Charles Munger: The Secret Ingredients That Make Berkshire, And The Daily Journal, So SuccessfulThe Acquirer's Multiple
We’ve just been watching the 2017 Daily Journal Annual Meeting in which Charles Munger, at 12:18 on the video below, discloses some of the secret ingredients that have made Berkshire and The Daily Journal successful. Here’s an excerpt from the meeting where Munger is speaking about DJCO’s software business:
When I was a lawyer, there was a saying that I’ve always used, “The best business-getter any lawyer ever has is the work that’s already on his desk.” And that’s the basic ethos of our software business. If we just keep doing it right, I don’t think we have to worry about the future. Not that we won’t have our down-drafts and our failures. But we are actually grinding ahead slowly in that software business. And it’s very interesting because Guerin and I know practically nothing about it.
Gerry didn’t come up as a software engineer. So we’re basically doing something that’s quite difficult. We’re judging people because we don’t understand what the people do. That’s what Andrew Carnegie did. He didn’t know anything about making steel. But he knew a lot about judging whether the people he was trusting were good at making steel. And of course that’s what Berkshire’s done if you stop and think about it. We have a lot of businesses at Berkshire that neither Warren our I could contribute much to. But we’ve been pretty good at judging which people are capable of running those businesses.
But this is pretty extreme here. The little Daily Journal going into the computer software business. It’s a long slow kind of business. RFPs. The first time we contact a customer until we start making money may be 5 years. So it’s like deciding to start prospecting for oil in Borneo or something. They just keep doing that over and over again, and the money goes out and the effort goes out, and it starts coming in five years from now.
I love that kind of stuff, not when I think we’re taking territory, it doesn’t look good when we write it off and we don’t report wonderful numbers or anything. But if it makes sense in the long-term. We just don’t give a damn what it looks like over the short-term. We know we’ve collected a bunch of shareholders that share our ideas. After all we’re running a cult not a normal company. (laughter)
I think most of you feel that you’re willing to wait. I lived all my life with people who were into deferred gratification. In fact most of them will never have any fun. They just defer gratification all the way to end. That’s what we do. It does cause you to get rich. So we’re going to have a lot of rich dead people. (laughter)
We can excite a lot of envy. A lot of you when the people walk by your grave and there will be this nice grave with this nice monument and they’ll say, “God what a great grave, I wish I were under it.” (laughter)

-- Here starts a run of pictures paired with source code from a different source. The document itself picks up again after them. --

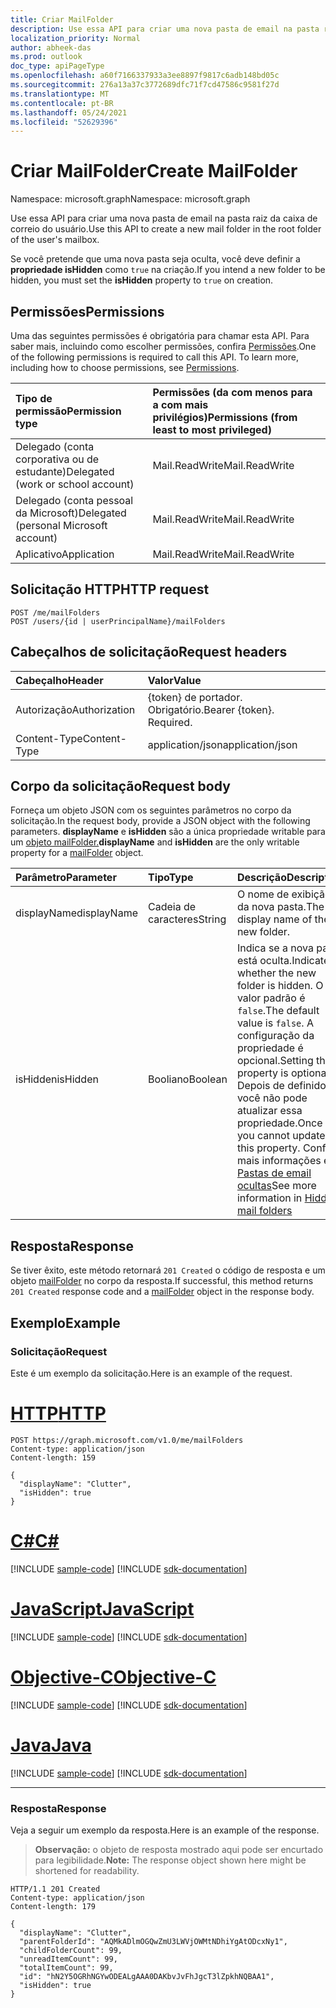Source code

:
 ```yaml
---
title: Criar MailFolder
description: Use essa API para criar uma nova pasta de email na pasta raiz da caixa de correio do usuário.
localization_priority: Normal
author: abheek-das
ms.prod: outlook
doc_type: apiPageType
ms.openlocfilehash: a60f7166337933a3ee8897f9817c6adb148bd05c
ms.sourcegitcommit: 276a13a37c3772689dfc71f7cd47586c9581f27d
ms.translationtype: MT
ms.contentlocale: pt-BR
ms.lasthandoff: 05/24/2021
ms.locfileid: "52629396"
---
```

# <a name="create-mailfolder"></a><span data-ttu-id="887e6-103">Criar MailFolder</span><span class="sxs-lookup"><span data-stu-id="887e6-103">Create MailFolder</span></span>

<span data-ttu-id="887e6-104">Namespace: microsoft.graph</span><span class="sxs-lookup"><span data-stu-id="887e6-104">Namespace: microsoft.graph</span></span>

<span data-ttu-id="887e6-105">Use essa API para criar uma nova pasta de email na pasta raiz da caixa de correio do usuário.</span><span class="sxs-lookup"><span data-stu-id="887e6-105">Use this API to create a new mail folder in the root folder of the user's mailbox.</span></span>

<span data-ttu-id="887e6-106">Se você pretende que uma nova pasta seja oculta, você deve definir a **propriedade isHidden** como `true` na criação.</span><span class="sxs-lookup"><span data-stu-id="887e6-106">If you intend a new folder to be hidden, you must set the **isHidden** property to `true` on creation.</span></span>

## <a name="permissions"></a><span data-ttu-id="887e6-107">Permissões</span><span class="sxs-lookup"><span data-stu-id="887e6-107">Permissions</span></span>
<span data-ttu-id="887e6-p101">Uma das seguintes permissões é obrigatória para chamar esta API. Para saber mais, incluindo como escolher permissões, confira [Permissões](/graph/permissions-reference).</span><span class="sxs-lookup"><span data-stu-id="887e6-p101">One of the following permissions is required to call this API. To learn more, including how to choose permissions, see [Permissions](/graph/permissions-reference).</span></span>

|<span data-ttu-id="887e6-110">Tipo de permissão</span><span class="sxs-lookup"><span data-stu-id="887e6-110">Permission type</span></span>      | <span data-ttu-id="887e6-111">Permissões (da com menos para a com mais privilégios)</span><span class="sxs-lookup"><span data-stu-id="887e6-111">Permissions (from least to most privileged)</span></span>              |
|:--------------------|:---------------------------------------------------------|
|<span data-ttu-id="887e6-112">Delegado (conta corporativa ou de estudante)</span><span class="sxs-lookup"><span data-stu-id="887e6-112">Delegated (work or school account)</span></span> | <span data-ttu-id="887e6-113">Mail.ReadWrite</span><span class="sxs-lookup"><span data-stu-id="887e6-113">Mail.ReadWrite</span></span>    |
|<span data-ttu-id="887e6-114">Delegado (conta pessoal da Microsoft)</span><span class="sxs-lookup"><span data-stu-id="887e6-114">Delegated (personal Microsoft account)</span></span> | <span data-ttu-id="887e6-115">Mail.ReadWrite</span><span class="sxs-lookup"><span data-stu-id="887e6-115">Mail.ReadWrite</span></span>    |
|<span data-ttu-id="887e6-116">Aplicativo</span><span class="sxs-lookup"><span data-stu-id="887e6-116">Application</span></span> | <span data-ttu-id="887e6-117">Mail.ReadWrite</span><span class="sxs-lookup"><span data-stu-id="887e6-117">Mail.ReadWrite</span></span> |

## <a name="http-request"></a><span data-ttu-id="887e6-118">Solicitação HTTP</span><span class="sxs-lookup"><span data-stu-id="887e6-118">HTTP request</span></span>
<!-- { "blockType": "ignored" } -->
```http
POST /me/mailFolders
POST /users/{id | userPrincipalName}/mailFolders
```
## <a name="request-headers"></a><span data-ttu-id="887e6-119">Cabeçalhos de solicitação</span><span class="sxs-lookup"><span data-stu-id="887e6-119">Request headers</span></span>
| <span data-ttu-id="887e6-120">Cabeçalho</span><span class="sxs-lookup"><span data-stu-id="887e6-120">Header</span></span>       | <span data-ttu-id="887e6-121">Valor</span><span class="sxs-lookup"><span data-stu-id="887e6-121">Value</span></span> |
|:---------------|:--------|
| <span data-ttu-id="887e6-122">Autorização</span><span class="sxs-lookup"><span data-stu-id="887e6-122">Authorization</span></span>  | <span data-ttu-id="887e6-p102">{token} de portador. Obrigatório.</span><span class="sxs-lookup"><span data-stu-id="887e6-p102">Bearer {token}. Required.</span></span>  |
| <span data-ttu-id="887e6-125">Content-Type</span><span class="sxs-lookup"><span data-stu-id="887e6-125">Content-Type</span></span>  | <span data-ttu-id="887e6-126">application/json</span><span class="sxs-lookup"><span data-stu-id="887e6-126">application/json</span></span>  |

## <a name="request-body"></a><span data-ttu-id="887e6-127">Corpo da solicitação</span><span class="sxs-lookup"><span data-stu-id="887e6-127">Request body</span></span>
<span data-ttu-id="887e6-128">Forneça um objeto JSON com os seguintes parâmetros no corpo da solicitação.</span><span class="sxs-lookup"><span data-stu-id="887e6-128">In the request body, provide a JSON object with the following parameters.</span></span> <span data-ttu-id="887e6-129">**displayName** e **isHidden** são a única propriedade writable para um [objeto mailFolder.](../resources/mailfolder.md)</span><span class="sxs-lookup"><span data-stu-id="887e6-129">**displayName** and **isHidden** are the only writable property for a [mailFolder](../resources/mailfolder.md) object.</span></span>

| <span data-ttu-id="887e6-130">Parâmetro</span><span class="sxs-lookup"><span data-stu-id="887e6-130">Parameter</span></span>    | <span data-ttu-id="887e6-131">Tipo</span><span class="sxs-lookup"><span data-stu-id="887e6-131">Type</span></span>   |<span data-ttu-id="887e6-132">Descrição</span><span class="sxs-lookup"><span data-stu-id="887e6-132">Description</span></span>|
|:---------------|:--------|:----------|
|<span data-ttu-id="887e6-133">displayName</span><span class="sxs-lookup"><span data-stu-id="887e6-133">displayName</span></span>|<span data-ttu-id="887e6-134">Cadeia de caracteres</span><span class="sxs-lookup"><span data-stu-id="887e6-134">String</span></span>|<span data-ttu-id="887e6-135">O nome de exibição da nova pasta.</span><span class="sxs-lookup"><span data-stu-id="887e6-135">The display name of the new folder.</span></span>|
|<span data-ttu-id="887e6-136">isHidden</span><span class="sxs-lookup"><span data-stu-id="887e6-136">isHidden</span></span>|<span data-ttu-id="887e6-137">Booliano</span><span class="sxs-lookup"><span data-stu-id="887e6-137">Boolean</span></span>|<span data-ttu-id="887e6-138">Indica se a nova pasta está oculta.</span><span class="sxs-lookup"><span data-stu-id="887e6-138">Indicates whether the new folder is hidden.</span></span> <span data-ttu-id="887e6-139">O valor padrão é `false`.</span><span class="sxs-lookup"><span data-stu-id="887e6-139">The default value is `false`.</span></span> <span data-ttu-id="887e6-140">A configuração da propriedade é opcional.</span><span class="sxs-lookup"><span data-stu-id="887e6-140">Setting the property is optional.</span></span> <span data-ttu-id="887e6-141">Depois de definido, você não pode atualizar essa propriedade.</span><span class="sxs-lookup"><span data-stu-id="887e6-141">Once set, you cannot update this property.</span></span> <span data-ttu-id="887e6-142">Confira mais informações em [Pastas de email ocultas](../resources/mailfolder.md#hidden-mail-folders)</span><span class="sxs-lookup"><span data-stu-id="887e6-142">See more information in [Hidden mail folders](../resources/mailfolder.md#hidden-mail-folders)</span></span>|

## <a name="response"></a><span data-ttu-id="887e6-143">Resposta</span><span class="sxs-lookup"><span data-stu-id="887e6-143">Response</span></span>

<span data-ttu-id="887e6-144">Se tiver êxito, este método retornará `201 Created` o código de resposta e um objeto [mailFolder](../resources/mailfolder.md) no corpo da resposta.</span><span class="sxs-lookup"><span data-stu-id="887e6-144">If successful, this method returns `201 Created` response code and a [mailFolder](../resources/mailfolder.md) object in the response body.</span></span>

## <a name="example"></a><span data-ttu-id="887e6-145">Exemplo</span><span class="sxs-lookup"><span data-stu-id="887e6-145">Example</span></span>
### <a name="request"></a><span data-ttu-id="887e6-146">Solicitação</span><span class="sxs-lookup"><span data-stu-id="887e6-146">Request</span></span>
<span data-ttu-id="887e6-147">Este é um exemplo da solicitação.</span><span class="sxs-lookup"><span data-stu-id="887e6-147">Here is an example of the request.</span></span>

# <a name="http"></a>[<span data-ttu-id="887e6-148">HTTP</span><span class="sxs-lookup"><span data-stu-id="887e6-148">HTTP</span></span>](#tab/http)
<!-- {
  "blockType": "request",
  "name": "create_mailfolder_from_user"
}-->
```http
POST https://graph.microsoft.com/v1.0/me/mailFolders
Content-type: application/json
Content-length: 159

{
  "displayName": "Clutter",
  "isHidden": true
}
```
# <a name="c"></a>[<span data-ttu-id="887e6-149">C#</span><span class="sxs-lookup"><span data-stu-id="887e6-149">C#</span></span>](#tab/csharp)
[!INCLUDE [sample-code](../includes/snippets/csharp/create-mailfolder-from-user-csharp-snippets.md)]
[!INCLUDE [sdk-documentation](../includes/snippets/snippets-sdk-documentation-link.md)]

# <a name="javascript"></a>[<span data-ttu-id="887e6-150">JavaScript</span><span class="sxs-lookup"><span data-stu-id="887e6-150">JavaScript</span></span>](#tab/javascript)
[!INCLUDE [sample-code](../includes/snippets/javascript/create-mailfolder-from-user-javascript-snippets.md)]
[!INCLUDE [sdk-documentation](../includes/snippets/snippets-sdk-documentation-link.md)]

# <a name="objective-c"></a>[<span data-ttu-id="887e6-151">Objective-C</span><span class="sxs-lookup"><span data-stu-id="887e6-151">Objective-C</span></span>](#tab/objc)
[!INCLUDE [sample-code](../includes/snippets/objc/create-mailfolder-from-user-objc-snippets.md)]
[!INCLUDE [sdk-documentation](../includes/snippets/snippets-sdk-documentation-link.md)]

# <a name="java"></a>[<span data-ttu-id="887e6-152">Java</span><span class="sxs-lookup"><span data-stu-id="887e6-152">Java</span></span>](#tab/java)
[!INCLUDE [sample-code](../includes/snippets/java/create-mailfolder-from-user-java-snippets.md)]
[!INCLUDE [sdk-documentation](../includes/snippets/snippets-sdk-documentation-link.md)]

---


### <a name="response"></a><span data-ttu-id="887e6-153">Resposta</span><span class="sxs-lookup"><span data-stu-id="887e6-153">Response</span></span>
<span data-ttu-id="887e6-154">Veja a seguir um exemplo da resposta.</span><span class="sxs-lookup"><span data-stu-id="887e6-154">Here is an example of the response.</span></span> 

><span data-ttu-id="887e6-155">**Observação:** o objeto de resposta mostrado aqui pode ser encurtado para legibilidade.</span><span class="sxs-lookup"><span data-stu-id="887e6-155">**Note:** The response object shown here might be shortened for readability.</span></span>
<!-- {
  "blockType": "response",
  "truncated": true,
  "@odata.type": "microsoft.graph.mailFolder"
} -->
```http
HTTP/1.1 201 Created
Content-type: application/json
Content-length: 179

{
  "displayName": "Clutter",
  "parentFolderId": "AQMkADlmOGQwZmU3LWVjOWMtNDhiYgAtODcxNy1",
  "childFolderCount": 99,
  "unreadItemCount": 99,
  "totalItemCount": 99,
  "id": "hN2Y5OGRhNGYwODEALgAAA0DAKbvJvFhJgcT3lZpkhNQBAA1",
  "isHidden": true
}
```

<!-- uuid: 8fcb5dbc-d5aa-4681-8e31-b001d5168d79
2015-10-25 14:57:30 UTC -->
<!-- {
  "type": "#page.annotation",
  "description": "Create MailFolder",
  "keywords": "",
  "section": "documentation",
  "tocPath": "",
  "suppressions": [
  ]
}-->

But at any rate, deferred gratification really does work if what you’re doing is growing a business that gets better and better and getting wealthy yourself so that your grave can look nice to outsiders. Guerin and I have never taken any money out of this company in all these years. We don’t take salaries, we don’t take directors fees. We’re a peculiar example.
I wish our example spread more! Because I think if you’re wealthy and own a big share of a company, and you get to decide what it does and whether it liquidates or whether it keeps going, that’s a nice position to be in. And maybe you shouldn’t try and grab all the money in addition. That’s my theory of executive compensation.

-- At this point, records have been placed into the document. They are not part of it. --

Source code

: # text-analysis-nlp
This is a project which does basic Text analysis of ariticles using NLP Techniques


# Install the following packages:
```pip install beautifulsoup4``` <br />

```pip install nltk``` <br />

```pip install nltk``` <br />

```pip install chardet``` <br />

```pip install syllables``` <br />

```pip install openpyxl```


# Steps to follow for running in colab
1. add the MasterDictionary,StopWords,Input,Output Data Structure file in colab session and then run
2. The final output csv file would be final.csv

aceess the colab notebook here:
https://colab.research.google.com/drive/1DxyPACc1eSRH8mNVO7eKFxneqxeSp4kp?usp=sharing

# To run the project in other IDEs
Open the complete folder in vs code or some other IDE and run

Some of the old-fashioned guys like Carnegie never took any salary to speak of. Cornelius Vanderbilt didn’t take any. Course he owned the whole place, practically. He would have considered it beneath him. He lived on the dividends like the shareholders did. So there’s a lot of those old fashioned ideas here in the Daily Journal Company.
You can read the full transcript of Daily Journal Annual Meeting 2017 here.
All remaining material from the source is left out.